> Problem details:
Begin with the first line of the entries below. Copy each line exactly, stopping after the one that contains "This line ends with one space".

> Data for this exercise:
***
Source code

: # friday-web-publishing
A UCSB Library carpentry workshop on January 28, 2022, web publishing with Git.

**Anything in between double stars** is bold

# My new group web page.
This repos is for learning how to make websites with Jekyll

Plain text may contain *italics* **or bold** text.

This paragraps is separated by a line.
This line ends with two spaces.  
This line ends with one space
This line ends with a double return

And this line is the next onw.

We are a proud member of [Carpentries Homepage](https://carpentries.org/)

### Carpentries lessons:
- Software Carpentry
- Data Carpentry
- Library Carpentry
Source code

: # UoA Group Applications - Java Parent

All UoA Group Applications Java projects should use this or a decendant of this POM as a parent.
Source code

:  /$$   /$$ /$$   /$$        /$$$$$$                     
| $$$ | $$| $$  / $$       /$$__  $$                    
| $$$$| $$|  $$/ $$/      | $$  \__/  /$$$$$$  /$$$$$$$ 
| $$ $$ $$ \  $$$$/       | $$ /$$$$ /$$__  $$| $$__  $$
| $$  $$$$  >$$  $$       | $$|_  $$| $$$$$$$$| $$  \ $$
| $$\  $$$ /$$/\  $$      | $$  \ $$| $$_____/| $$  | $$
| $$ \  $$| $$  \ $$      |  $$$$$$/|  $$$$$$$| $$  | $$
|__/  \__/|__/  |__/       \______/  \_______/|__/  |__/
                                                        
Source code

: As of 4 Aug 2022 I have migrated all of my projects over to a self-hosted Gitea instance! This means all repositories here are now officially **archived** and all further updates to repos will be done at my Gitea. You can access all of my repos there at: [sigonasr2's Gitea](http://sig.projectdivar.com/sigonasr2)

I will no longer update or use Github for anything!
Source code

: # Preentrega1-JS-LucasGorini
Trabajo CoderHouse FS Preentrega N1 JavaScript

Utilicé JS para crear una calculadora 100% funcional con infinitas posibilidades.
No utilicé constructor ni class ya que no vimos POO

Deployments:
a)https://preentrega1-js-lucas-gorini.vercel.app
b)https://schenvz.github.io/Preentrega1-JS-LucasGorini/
***
> Exercise result:
Source code

: # friday-web-publishing
A UCSB Library carpentry workshop on January 28, 2022, web publishing with Git.

**Anything in between double stars** is bold

# My new group web page.
This repos is for learning how to make websites with Jekyll

Plain text may contain *italics* **or bold** text.

This paragraps is separated by a line.
This line ends with two spaces.  
This line ends with one space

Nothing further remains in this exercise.